§ **Exercise goal**:
Nothing is to be output except the lines from the one containing "健康伴侣APP历史记录读取/显示功能" through the end of the material, each reproduced exactly.
*** Opening of Recorded information ***
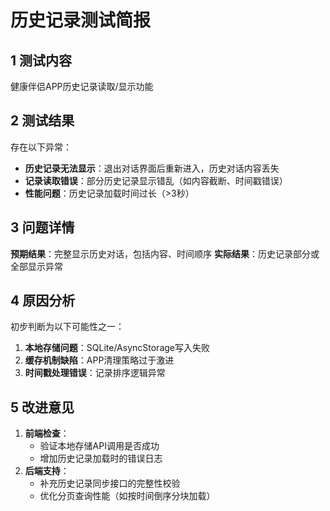 # 历史记录测试简报

## 1 测试内容

健康伴侣APP历史记录读取/显示功能

## 2 测试结果

存在以下异常：

- **历史记录无法显示**：退出对话界面后重新进入，历史对话内容丢失
- **记录读取错误**：部分历史记录显示错乱（如内容截断、时间戳错误）
- **性能问题**：历史记录加载时间过长（>3秒）

## 3 问题详情

**预期结果**：完整显示历史对话，包括内容、时间顺序
**实际结果**：历史记录部分或全部显示异常

## 4 原因分析

初步判断为以下可能性之一：

1. **本地存储问题**：SQLite/AsyncStorage写入失败
2. **缓存机制缺陷**：APP清理策略过于激进
3. **时间戳处理错误**：记录排序逻辑异常

## 5 改进意见

1. **前端检查**：
   - 验证本地存储API调用是否成功
   - 增加历史记录加载时的错误日志
2. **后端支持**：
   - 补充历史记录同步接口的完整性校验
   - 优化分页查询性能（如按时间倒序分块加载）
*** Close of Recorded information ***
§ **Exercise output**:
健康伴侣APP历史记录读取/显示功能

## 2 测试结果

存在以下异常：

- **历史记录无法显示**：退出对话界面后重新进入，历史对话内容丢失
- **记录读取错误**：部分历史记录显示错乱（如内容截断、时间戳错误）
- **性能问题**：历史记录加载时间过长（>3秒）

## 3 问题详情

**预期结果**：完整显示历史对话，包括内容、时间顺序
**实际结果**：历史记录部分或全部显示异常

## 4 原因分析

初步判断为以下可能性之一：

1. **本地存储问题**：SQLite/AsyncStorage写入失败
2. **缓存机制缺陷**：APP清理策略过于激进
3. **时间戳处理错误**：记录排序逻辑异常

## 5 改进意见

1. **前端检查**：
   - 验证本地存储API调用是否成功
   - 增加历史记录加载时的错误日志
2. **后端支持**：
   - 补充历史记录同步接口的完整性校验
   - 优化分页查询性能（如按时间倒序分块加载）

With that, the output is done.